There is a long and fairly exhaustive list of items that are either restricted or banned outright from being sent through the post and a lot of rules surrounding the costs of particular types of deliveries.
A lot of the time, these rules and sophisticated boxes both emerge as the result of tests to the established system. With that in mind, here are some of the most unusual items ever to go through the postal service.
An Entire Building
For as long as parcel post has existed, people have been pushing its capabilities to their absolute limits, but a step too far was the astonishing tale of a bank in Utah that was posted brick by brick via parcel post.
In 1916, William Horace Coltharp faced a dilemma; he had been instructed to construct the first bank in the relatively small settlement of Vernal, Utah, but getting the shipment of bricks he wanted would have cost over £50,000 adjusted for inflation.
To get around this, Mr Coltharp exploited a loophole in the US Postal Service at the time that shipping cost was only measured by distance as long as parcels did not exceed the maximum shipping weight of 50 lbs.
What Mr Coltharp did was ship the bricks in over 1500 parcel crates in packs of ten, appropriately stamped of course, and by the time the loophole was fixed the whole building had made it to the construction site at great cost to the USPS.
To this day, the bank is still nicknamed the Parcel Post Bank to celebrate its rather ignoble origins.
A Sick Cat
Animals cannot be sent through the postal service for what one would hope to be fairly obvious reasons.
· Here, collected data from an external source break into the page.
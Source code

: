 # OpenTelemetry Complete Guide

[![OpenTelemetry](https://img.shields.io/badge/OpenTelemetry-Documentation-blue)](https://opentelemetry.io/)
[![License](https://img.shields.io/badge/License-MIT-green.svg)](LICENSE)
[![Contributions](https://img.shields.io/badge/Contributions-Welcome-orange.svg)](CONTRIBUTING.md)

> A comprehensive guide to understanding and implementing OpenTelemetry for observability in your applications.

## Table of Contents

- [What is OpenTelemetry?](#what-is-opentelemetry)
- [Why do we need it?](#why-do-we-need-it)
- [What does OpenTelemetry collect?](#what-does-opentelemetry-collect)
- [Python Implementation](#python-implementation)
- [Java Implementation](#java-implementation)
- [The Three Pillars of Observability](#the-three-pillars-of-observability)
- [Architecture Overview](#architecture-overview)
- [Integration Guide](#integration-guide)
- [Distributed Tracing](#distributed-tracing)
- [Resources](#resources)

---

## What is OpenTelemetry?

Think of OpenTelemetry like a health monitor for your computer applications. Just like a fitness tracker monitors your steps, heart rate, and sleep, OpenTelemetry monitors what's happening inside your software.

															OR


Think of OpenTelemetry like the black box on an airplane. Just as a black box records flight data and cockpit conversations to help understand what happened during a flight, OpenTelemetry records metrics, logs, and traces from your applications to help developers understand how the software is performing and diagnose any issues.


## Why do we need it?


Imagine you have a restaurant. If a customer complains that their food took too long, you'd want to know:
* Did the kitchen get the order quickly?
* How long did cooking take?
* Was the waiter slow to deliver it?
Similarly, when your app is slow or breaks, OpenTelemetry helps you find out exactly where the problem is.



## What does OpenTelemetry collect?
Whilst there have been dedicated cardboard boxes with air holes for carrying animals around, they are usually meant as temporary transportation for families relocating with their pets.
However, in 1897, a cat was not only posted to a veterinarian, they were launched, wrapped in a cotton sack enclosed within a tube canister, through a pneumatic tube in New York City.
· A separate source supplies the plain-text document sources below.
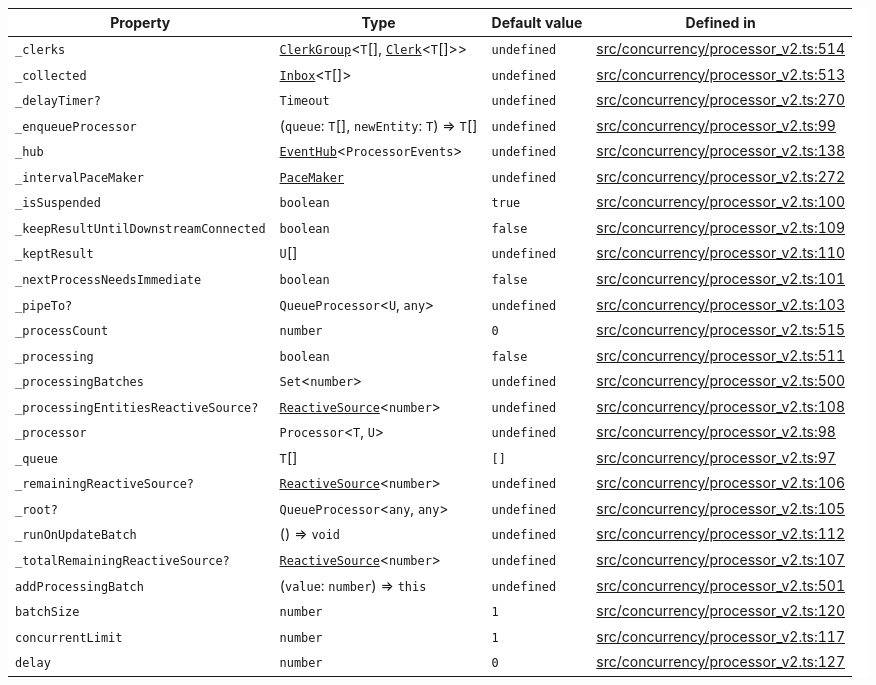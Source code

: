 | Property | Type | Default value | Defined in |
| ------ | ------ | ------ | ------ |
| <a id="_clerks"></a> `_clerks` | [`ClerkGroup`](../../../../bureau/namespaces/clerk/classes/ClerkGroup.md)\<`T`[], [`Clerk`](../../../../bureau/namespaces/clerk/classes/Clerk.md)\<`T`[]\>\> | `undefined` | [src/concurrency/processor\_v2.ts:514](https://github.com/vrtmrz/octagonal-wheels/blob/main/src/concurrency/processor_v2.ts#L514) |
| <a id="_collected"></a> `_collected` | [`Inbox`](../../../../bureau/namespaces/inbox/classes/Inbox.md)\<`T`[]\> | `undefined` | [src/concurrency/processor\_v2.ts:513](https://github.com/vrtmrz/octagonal-wheels/blob/main/src/concurrency/processor_v2.ts#L513) |
| <a id="_delaytimer"></a> `_delayTimer?` | `Timeout` | `undefined` | [src/concurrency/processor\_v2.ts:270](https://github.com/vrtmrz/octagonal-wheels/blob/main/src/concurrency/processor_v2.ts#L270) |
| <a id="_enqueueprocessor"></a> `_enqueueProcessor` | (`queue`: `T`[], `newEntity`: `T`) => `T`[] | `undefined` | [src/concurrency/processor\_v2.ts:99](https://github.com/vrtmrz/octagonal-wheels/blob/main/src/concurrency/processor_v2.ts#L99) |
| <a id="_hub"></a> `_hub` | [`EventHub`](../../../../events/classes/EventHub.md)\<`ProcessorEvents`\> | `undefined` | [src/concurrency/processor\_v2.ts:138](https://github.com/vrtmrz/octagonal-wheels/blob/main/src/concurrency/processor_v2.ts#L138) |
| <a id="_intervalpacemaker"></a> `_intervalPaceMaker` | [`PaceMaker`](../../../../bureau/namespaces/pacemaker/classes/PaceMaker.md) | `undefined` | [src/concurrency/processor\_v2.ts:272](https://github.com/vrtmrz/octagonal-wheels/blob/main/src/concurrency/processor_v2.ts#L272) |
| <a id="_issuspended"></a> `_isSuspended` | `boolean` | `true` | [src/concurrency/processor\_v2.ts:100](https://github.com/vrtmrz/octagonal-wheels/blob/main/src/concurrency/processor_v2.ts#L100) |
| <a id="_keepresultuntildownstreamconnected"></a> `_keepResultUntilDownstreamConnected` | `boolean` | `false` | [src/concurrency/processor\_v2.ts:109](https://github.com/vrtmrz/octagonal-wheels/blob/main/src/concurrency/processor_v2.ts#L109) |
| <a id="_keptresult"></a> `_keptResult` | `U`[] | `undefined` | [src/concurrency/processor\_v2.ts:110](https://github.com/vrtmrz/octagonal-wheels/blob/main/src/concurrency/processor_v2.ts#L110) |
| <a id="_nextprocessneedsimmediate"></a> `_nextProcessNeedsImmediate` | `boolean` | `false` | [src/concurrency/processor\_v2.ts:101](https://github.com/vrtmrz/octagonal-wheels/blob/main/src/concurrency/processor_v2.ts#L101) |
| <a id="_pipeto"></a> `_pipeTo?` | `QueueProcessor`\<`U`, `any`\> | `undefined` | [src/concurrency/processor\_v2.ts:103](https://github.com/vrtmrz/octagonal-wheels/blob/main/src/concurrency/processor_v2.ts#L103) |
| <a id="_processcount"></a> `_processCount` | `number` | `0` | [src/concurrency/processor\_v2.ts:515](https://github.com/vrtmrz/octagonal-wheels/blob/main/src/concurrency/processor_v2.ts#L515) |
| <a id="_processing"></a> `_processing` | `boolean` | `false` | [src/concurrency/processor\_v2.ts:511](https://github.com/vrtmrz/octagonal-wheels/blob/main/src/concurrency/processor_v2.ts#L511) |
| <a id="_processingbatches"></a> `_processingBatches` | `Set`\<`number`\> | `undefined` | [src/concurrency/processor\_v2.ts:500](https://github.com/vrtmrz/octagonal-wheels/blob/main/src/concurrency/processor_v2.ts#L500) |
| <a id="_processingentitiesreactivesource"></a> `_processingEntitiesReactiveSource?` | [`ReactiveSource`](../../../../dataobject/namespaces/reactive/type-aliases/ReactiveSource.md)\<`number`\> | `undefined` | [src/concurrency/processor\_v2.ts:108](https://github.com/vrtmrz/octagonal-wheels/blob/main/src/concurrency/processor_v2.ts#L108) |
| <a id="_processor"></a> `_processor` | `Processor`\<`T`, `U`\> | `undefined` | [src/concurrency/processor\_v2.ts:98](https://github.com/vrtmrz/octagonal-wheels/blob/main/src/concurrency/processor_v2.ts#L98) |
| <a id="_queue"></a> `_queue` | `T`[] | `[]` | [src/concurrency/processor\_v2.ts:97](https://github.com/vrtmrz/octagonal-wheels/blob/main/src/concurrency/processor_v2.ts#L97) |
| <a id="_remainingreactivesource"></a> `_remainingReactiveSource?` | [`ReactiveSource`](../../../../dataobject/namespaces/reactive/type-aliases/ReactiveSource.md)\<`number`\> | `undefined` | [src/concurrency/processor\_v2.ts:106](https://github.com/vrtmrz/octagonal-wheels/blob/main/src/concurrency/processor_v2.ts#L106) |
| <a id="_root"></a> `_root?` | `QueueProcessor`\<`any`, `any`\> | `undefined` | [src/concurrency/processor\_v2.ts:105](https://github.com/vrtmrz/octagonal-wheels/blob/main/src/concurrency/processor_v2.ts#L105) |
| <a id="_runonupdatebatch"></a> `_runOnUpdateBatch` | () => `void` | `undefined` | [src/concurrency/processor\_v2.ts:112](https://github.com/vrtmrz/octagonal-wheels/blob/main/src/concurrency/processor_v2.ts#L112) |
| <a id="_totalremainingreactivesource"></a> `_totalRemainingReactiveSource?` | [`ReactiveSource`](../../../../dataobject/namespaces/reactive/type-aliases/ReactiveSource.md)\<`number`\> | `undefined` | [src/concurrency/processor\_v2.ts:107](https://github.com/vrtmrz/octagonal-wheels/blob/main/src/concurrency/processor_v2.ts#L107) |
| <a id="addprocessingbatch"></a> `addProcessingBatch` | (`value`: `number`) => `this` | `undefined` | [src/concurrency/processor\_v2.ts:501](https://github.com/vrtmrz/octagonal-wheels/blob/main/src/concurrency/processor_v2.ts#L501) |
| <a id="batchsize"></a> `batchSize` | `number` | `1` | [src/concurrency/processor\_v2.ts:120](https://github.com/vrtmrz/octagonal-wheels/blob/main/src/concurrency/processor_v2.ts#L120) |
| <a id="concurrentlimit"></a> `concurrentLimit` | `number` | `1` | [src/concurrency/processor\_v2.ts:117](https://github.com/vrtmrz/octagonal-wheels/blob/main/src/concurrency/processor_v2.ts#L117) |
| <a id="delay"></a> `delay` | `number` | `0` | [src/concurrency/processor\_v2.ts:127](https://github.com/vrtmrz/octagonal-wheels/blob/main/src/concurrency/processor_v2.ts#L127) |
It was sent after a set of fine china, a pot of hot tea and some eggs were sent through to prove how effective the system was for sending fragile objects safely.
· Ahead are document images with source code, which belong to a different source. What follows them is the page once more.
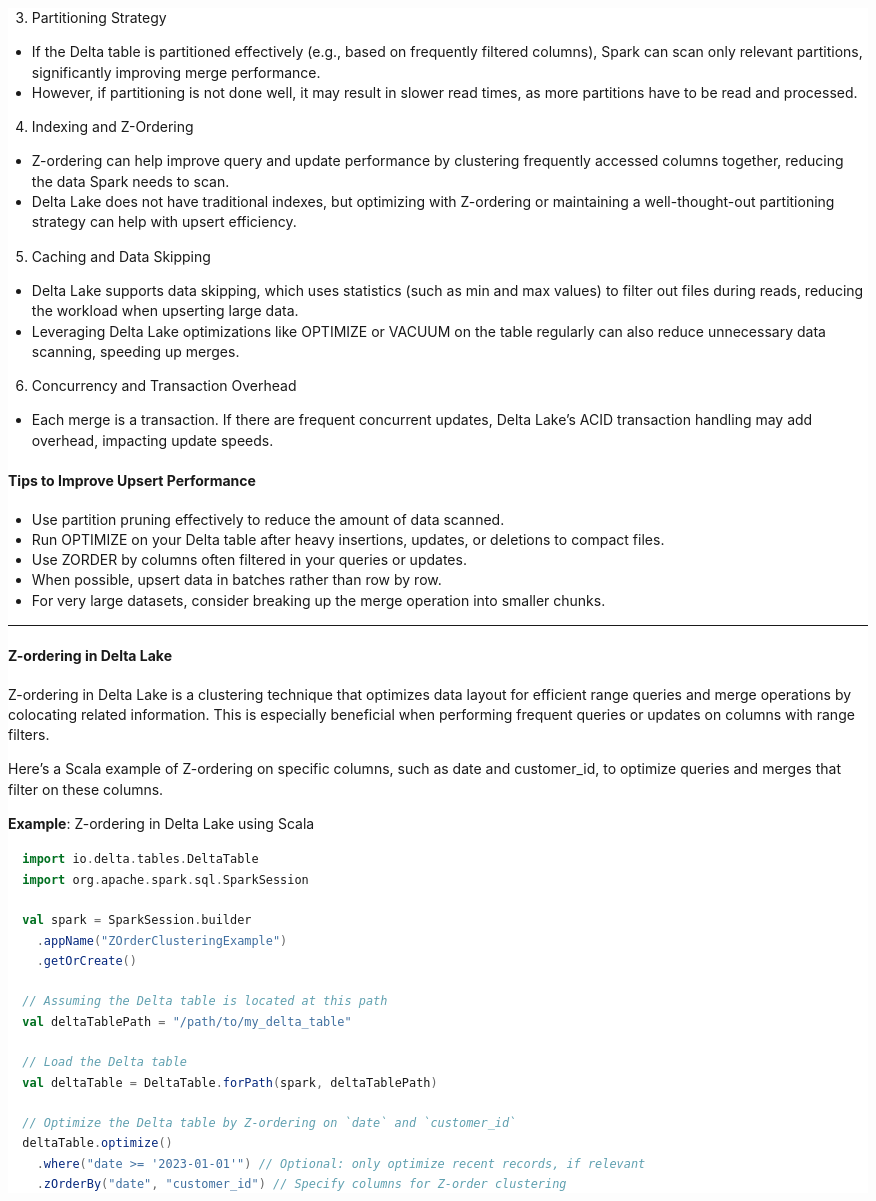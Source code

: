 3. Partitioning Strategy
- If the Delta table is partitioned effectively (e.g., based on frequently filtered columns), Spark can scan only relevant partitions, significantly improving merge performance.
- However, if partitioning is not done well, it may result in slower read times, as more partitions have to be read and processed.
 
4. Indexing and Z-Ordering
-  Z-ordering can help improve query and update performance by clustering frequently accessed columns together, reducing the data Spark needs to scan.
- Delta Lake does not have traditional indexes, but optimizing with Z-ordering or maintaining a well-thought-out partitioning strategy can help with upsert efficiency.
  
5. Caching and Data Skipping
- Delta Lake supports data skipping, which uses statistics (such as min and max values) to filter out files during reads, reducing the workload when upserting large data.
- Leveraging Delta Lake optimizations like OPTIMIZE or VACUUM on the table regularly can also reduce unnecessary data scanning, speeding up merges.

6. Concurrency and Transaction Overhead
- Each merge is a transaction. If there are frequent concurrent updates, Delta Lake’s ACID transaction handling may add overhead, impacting update speeds.

#### Tips to Improve Upsert Performance

- Use partition pruning effectively to reduce the amount of data scanned.
- Run OPTIMIZE on your Delta table after heavy insertions, updates, or deletions to compact files.
- Use ZORDER by columns often filtered in your queries or updates.
- When possible, upsert data in batches rather than row by row.
- For very large datasets, consider breaking up the merge operation into smaller chunks.

--- 

#### Z-ordering in Delta Lake

Z-ordering in Delta Lake is a clustering technique that optimizes data layout for efficient range queries and merge operations by colocating related information. This is especially beneficial when performing frequent queries or updates on columns with range filters.

Here’s a Scala example of Z-ordering on specific columns, such as date and customer_id, to optimize queries and merges that filter on these columns.

**Example**: Z-ordering in Delta Lake using Scala
```scala
  import io.delta.tables.DeltaTable
  import org.apache.spark.sql.SparkSession

  val spark = SparkSession.builder
    .appName("ZOrderClusteringExample")
    .getOrCreate()

  // Assuming the Delta table is located at this path
  val deltaTablePath = "/path/to/my_delta_table"

  // Load the Delta table
  val deltaTable = DeltaTable.forPath(spark, deltaTablePath)

  // Optimize the Delta table by Z-ordering on `date` and `customer_id`
  deltaTable.optimize()
    .where("date >= '2023-01-01'") // Optional: only optimize recent records, if relevant
    .zOrderBy("date", "customer_id") // Specify columns for Z-order clustering
```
The cat emerged unharmed, although it did attempt to run away once the tube was opened having understandably felt a terrible fright from the sudden journey. Eventually, they were bundled into a basket and taken to the vet to be taken care of.
The pneumatic tube system has long since been shut down outside of a few heritage and localised applications, but the story of the cat in the tube has gone down in history alongside the stories of children travelling via the postal service until both were understandably banned.
The Most Expensive Diamond In History
One of the most valuable pieces of jewellery ever made currently takes pride of place at the Smithsonian Institution and has done so since 1958. However, the path it took to get there is one of the most remarkable achievements of the parcel post service.
On the suggestion of George Switzer, then-owner Harry Winston was persuaded to donate the Hope Diamond to the National Museum of Natural History as part of a gem collection they aimed to begin.
Whilst reluctant, particularly given the reputation the Hope Diamond had of being cursed, he ultimately agreed, but the question became not about if the diamond would be delivered but how.
Ultimately, Mr Winston did not opt for some kind of grand secure delivery but instead posted it through registered delivery at a cost of around £2, with an additional £140 spent on insuring the diamond for $1m.
Marked “fragile”, the diamond was placed in a box wrapped in typical brown parcel paper and was sent from New York to Washington DC by train, was handed to postal carrier James Todd, who promptly drove the impossibly valuable parcel to the Museum, where it was signed by Secretary for the Smithsonian Leonard Carmichael.
Remarkably, it was Mr Winston’s idea to send the diamond through the conventional postal service, claiming that it was the “safest way” to send rare gems, in no small part because there is safety in numbers and no expectation from jewellery thieves that something so rare will use the same parcel post as any other mail order goods.